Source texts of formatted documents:
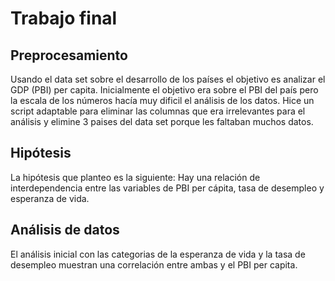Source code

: # Trabajo final

## Preprocesamiento
Usando el data set sobre el desarrollo de los países el objetivo es analizar el GDP (PBI) per capita. Inicialmente el objetivo era sobre el PBI del país pero la escala de los números hacía muy dificil el análisis de los datos. Hice un script adaptable para eliminar las columnas que era irrelevantes para el análisis y elimine 3 paises del data set porque les faltaban muchos datos.

## Hipótesis
La hipótesis que planteo es la siguiente: Hay una relación de interdependencia entre las variables de PBI per cápita, tasa de desempleo y esperanza de vida.

## Análisis de datos
El análisis inicial con las categorias de la esperanza de vida y la tasa de desempleo muestran una correlación entre ambas y el PBI per capita. 
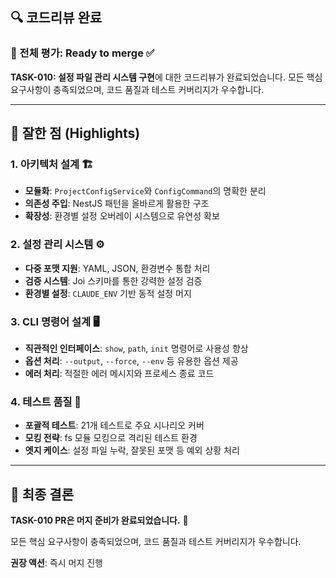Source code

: ## 🔍 코드리뷰 완료

### 🧾 전체 평가: **Ready to merge** ✅

**TASK-010: 설정 파일 관리 시스템 구현**에 대한 코드리뷰가 완료되었습니다. 모든 핵심 요구사항이 충족되었으며, 코드 품질과 테스트 커버리지가 우수합니다.

---

## 🌟 잘한 점 (Highlights)

### 1. **아키텍처 설계** 🏗️
- **모듈화**: `ProjectConfigService`와 `ConfigCommand`의 명확한 분리
- **의존성 주입**: NestJS 패턴을 올바르게 활용한 구조
- **확장성**: 환경별 설정 오버레이 시스템으로 유연성 확보

### 2. **설정 관리 시스템** ⚙️
- **다중 포맷 지원**: YAML, JSON, 환경변수 통합 처리
- **검증 시스템**: Joi 스키마를 통한 강력한 설정 검증
- **환경별 설정**: `CLAUDE_ENV` 기반 동적 설정 머지

### 3. **CLI 명령어 설계** 🖥️
- **직관적인 인터페이스**: `show`, `path`, `init` 명령어로 사용성 향상
- **옵션 처리**: `--output`, `--force`, `--env` 등 유용한 옵션 제공
- **에러 처리**: 적절한 에러 메시지와 프로세스 종료 코드

### 4. **테스트 품질** 🧪
- **포괄적 테스트**: 21개 테스트로 주요 시나리오 커버
- **모킹 전략**: fs 모듈 모킹으로 격리된 테스트 환경
- **엣지 케이스**: 설정 파일 누락, 잘못된 포맷 등 예외 상황 처리

---

## 🎯 최종 결론

**TASK-010 PR은 머지 준비가 완료되었습니다.** 🎉

모든 핵심 요구사항이 충족되었으며, 코드 품질과 테스트 커버리지가 우수합니다. 

**권장 액션**: 즉시 머지 진행
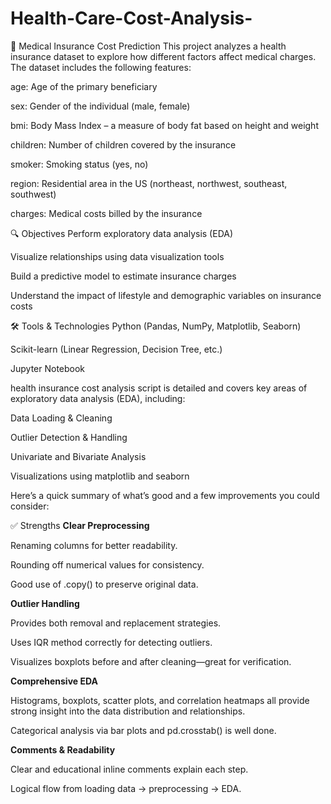 # Health-Care-Cost-Analysis-
🏥 Medical Insurance Cost Prediction
This project analyzes a health insurance dataset to explore how different factors affect medical charges. The dataset includes the following features:

age: Age of the primary beneficiary

sex: Gender of the individual (male, female)

bmi: Body Mass Index – a measure of body fat based on height and weight

children: Number of children covered by the insurance

smoker: Smoking status (yes, no)

region: Residential area in the US (northeast, northwest, southeast, southwest)

charges: Medical costs billed by the insurance

🔍 Objectives
Perform exploratory data analysis (EDA)

Visualize relationships using data visualization tools

Build a predictive model to estimate insurance charges

Understand the impact of lifestyle and demographic variables on insurance costs

🛠 Tools & Technologies
Python (Pandas, NumPy, Matplotlib, Seaborn)

Scikit-learn (Linear Regression, Decision Tree, etc.)

Jupyter Notebook


health insurance cost analysis script is detailed and covers key areas of exploratory data analysis (EDA), including:

Data Loading & Cleaning

Outlier Detection & Handling

Univariate and Bivariate Analysis

Visualizations using matplotlib and seaborn

Here’s a quick summary of what’s good and a few improvements you could consider:

✅ Strengths
**Clear Preprocessing**

Renaming columns for better readability.

Rounding off numerical values for consistency.

Good use of .copy() to preserve original data.

**Outlier Handling**

Provides both removal and replacement strategies.

Uses IQR method correctly for detecting outliers.

Visualizes boxplots before and after cleaning—great for verification.

**Comprehensive EDA**

Histograms, boxplots, scatter plots, and correlation heatmaps all provide strong insight into the data distribution and relationships.

Categorical analysis via bar plots and pd.crosstab() is well done.

**Comments & Readability**

Clear and educational inline comments explain each step.

Logical flow from loading data → preprocessing → EDA.
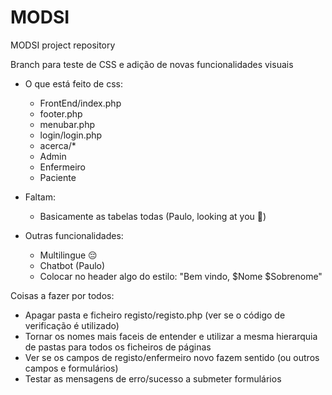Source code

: # MODSI
MODSI project repository

Branch para teste de CSS e adição de novas funcionalidades visuais

- O que está feito de css:
    - FrontEnd/index.php
    - footer.php
    - menubar.php
    - login/login.php
    - acerca/*
    - Admin 
    - Enfermeiro
    - Paciente

- Faltam:
    - Basicamente as tabelas todas (Paulo, looking at you 👀)

- Outras funcionalidades:
    - Multilingue 😔
    - Chatbot (Paulo)
    - Colocar no header algo do estilo: "Bem vindo, $Nome $Sobrenome"

Coisas a fazer por todos:
- Apagar pasta e ficheiro registo/registo.php (ver se o código de verificação é utilizado)
- Tornar os nomes mais faceis de entender e utilizar a mesma hierarquia de pastas para todos os ficheiros de páginas
- Ver se os campos de registo/enfermeiro novo fazem sentido (ou outros campos e formulários)
- Testar as mensagens de erro/sucesso a submeter formulários
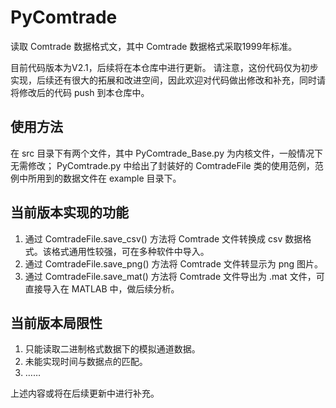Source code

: # PyComtrade

读取 Comtrade 数据格式文，其中 Comtrade 数据格式采取1999年标准。

目前代码版本为V2.1，后续将在本仓库中进行更新。
请注意，这份代码仅为初步实现，后续还有很大的拓展和改进空间，因此欢迎对代码做出修改和补充，同时请将修改后的代码 push 到本仓库中。

## 使用方法

在 src 目录下有两个文件，其中 PyComtrade_Base.py 为内核文件，一般情况下无需修改；
PyComtrade.py 中给出了封装好的 ComtradeFile 类的使用范例，范例中所用到的数据文件在 example 目录下。

## 当前版本实现的功能

1. 通过 ComtradeFile.save_csv() 方法将 Comtrade 文件转换成 csv 数据格式。该格式通用性较强，可在多种软件中导入。
2. 通过 ComtradeFile.save_png() 方法将 Comtrade 文件转显示为 png 图片。
3. 通过 ComtradeFile.save_mat() 方法将 Comtrade 文件导出为 .mat 文件，可直接导入在 MATLAB 中，做后续分析。

## 当前版本局限性

1. 只能读取二进制格式数据下的模拟通道数据。
2. 未能实现时间与数据点的匹配。
3. ……

上述内容或将在后续更新中进行补充。

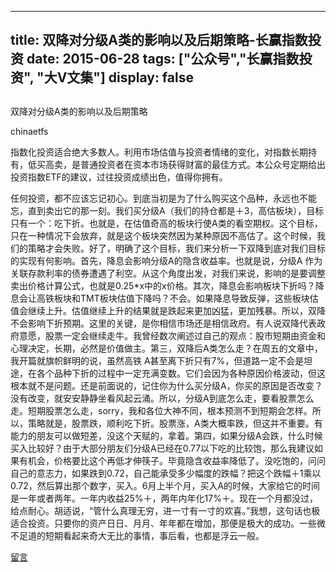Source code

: 
---
title:  双降对分级A类的影响以及后期策略-长赢指数投资
date: 2015-06-28
tags: ["公众号","长赢指数投资", "大V文集"]
display: false
---


## 



双降对分级A类的影响以及后期策略




chinaetfs




指数化投资适合绝大多数人。利用市场估值与投资者情绪的变化，对指数长期持有，低买高卖，是普通投资者在资本市场获得财富的最佳方式。本公众号定期给出投资指数ETF的建议，过往投资成绩出色，值得你拥有。


任何投资，都不应该忘记初心。到底当初是为了什么购买这个品种，永远也不能忘，直到卖出它的那一刻。我们买分级A（我们的持仓都是＋3，高估板块），目标只有一个：吃下折。也就是，在估值奇高的板块行使A类的看空期权。这个目标，只在一种情况下会放弃，就是这个板块突然因为某种原因不高估了。这个时候，我们的策略才会失败。好了，明确了这个目标，我们来分析一下双降到底对我们目标的实现有何影响。首先，降息会影响分级A的隐含收益率。也就是说，分级A 作为关联存款利率的债券遭遇了利空。从这个角度出发，对我们来说，影响的是要调整卖出价格计算公式，也就是0.25*x中的x价格。其次，降息会影响板块下折吗？降息会让高铁板块和TMT板块估值下降吗？不会。如果降息导致反弹，这些板块估值会继续上升。估值继续上升的结果就是跌起来更加凶猛，更加残暴。所以，双降不会影响下折预期。这里的关键，是你相信市场还是相信政府。有人说双降代表政府意愿，股票一定会继续走牛。我曾经数次阐述过自己的观点：股市短期由资金和心理决定，长期，必然是价值做主。第三，双降后A类怎么走？在周五的文章中，我开篇就旗帜鲜明的说，虽然高铁 A甚至离下折只有7%，但道路一定不会是坦途，在各个品种下折的过程中一定充满变数。它们会因为各种原因价格波动，但这根本就不是问题。还是前面说的，记住你为什么买分级A，你买的原因是否改变？没有改变，就安安静静坐看风起云涌。所以，分级A到底怎么走，要看股票怎么走。短期股票怎么走，sorry，我和各位大神不同，根本预测不到短期会怎样。所以，策略就是，股票跌，顺利吃下折。股票涨，A类大概率跌，但这并不重要。有能力的朋友可以做短差，没这个天赋的，拿着。第四，如果分级A会跌，什么时候买入比较好？由于大部分朋友们分级A已经在0.77以下吃的比较饱，那么我建议如果有机会，价格要比这个再低才伸筷子。毕竟隐含收益率降低了。没吃饱的，问问自己的意志力，如果跌到0.72，自己能承受多少幅度的跌幅？把这个跌幅＋1乘以0.72，然后算出那个数字，买入。6月上半个月，买入A的时候，大家给它的时间是一年或者两年。一年内收益25%＋，两年内年化17%＋。现在一个月都没过，给点耐心。胡适说，“管什么真理无穷，进一寸有一寸的欢喜。”我想，这句话也极适合投资。只要你的资产日日、月月、年年都在增加，那便是极大的成功。一些微不足道的短期看起来奇大无比的事情，事后看，也都是浮云一般。









[留言](javascript:;)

> **Aim of the exercise**
In the data above, find the line with "### 1. **아키텍처 설계** 🏗️" and the line with "Perform exploratory data analysis (EDA)". Please copy exactly those two lines and every line between them, but not the pictures.

> **Answer space**
### 1. **아키텍처 설계** 🏗️
- **모듈화**: `ProjectConfigService`와 `ConfigCommand`의 명확한 분리
- **의존성 주입**: NestJS 패턴을 올바르게 활용한 구조
- **확장성**: 환경별 설정 오버레이 시스템으로 유연성 확보

### 2. **설정 관리 시스템** ⚙️
- **다중 포맷 지원**: YAML, JSON, 환경변수 통합 처리
- **검증 시스템**: Joi 스키마를 통한 강력한 설정 검증
- **환경별 설정**: `CLAUDE_ENV` 기반 동적 설정 머지

### 3. **CLI 명령어 설계** 🖥️
- **직관적인 인터페이스**: `show`, `path`, `init` 명령어로 사용성 향상
- **옵션 처리**: `--output`, `--force`, `--env` 등 유용한 옵션 제공
- **에러 처리**: 적절한 에러 메시지와 프로세스 종료 코드

### 4. **테스트 품질** 🧪
- **포괄적 테스트**: 21개 테스트로 주요 시나리오 커버
- **모킹 전략**: fs 모듈 모킹으로 격리된 테스트 환경
- **엣지 케이스**: 설정 파일 누락, 잘못된 포맷 등 예외 상황 처리

---

## 🎯 최종 결론

**TASK-010 PR은 머지 준비가 완료되었습니다.** 🎉

모든 핵심 요구사항이 충족되었으며, 코드 품질과 테스트 커버리지가 우수합니다. 

**권장 액션**: 즉시 머지 진행
 # Health-Care-Cost-Analysis-
🏥 Medical Insurance Cost Prediction
This project analyzes a health insurance dataset to explore how different factors affect medical charges. The dataset includes the following features:

age: Age of the primary beneficiary

sex: Gender of the individual (male, female)

bmi: Body Mass Index – a measure of body fat based on height and weight

children: Number of children covered by the insurance

smoker: Smoking status (yes, no)

region: Residential area in the US (northeast, northwest, southeast, southwest)

charges: Medical costs billed by the insurance

🔍 Objectives
Perform exploratory data analysis (EDA)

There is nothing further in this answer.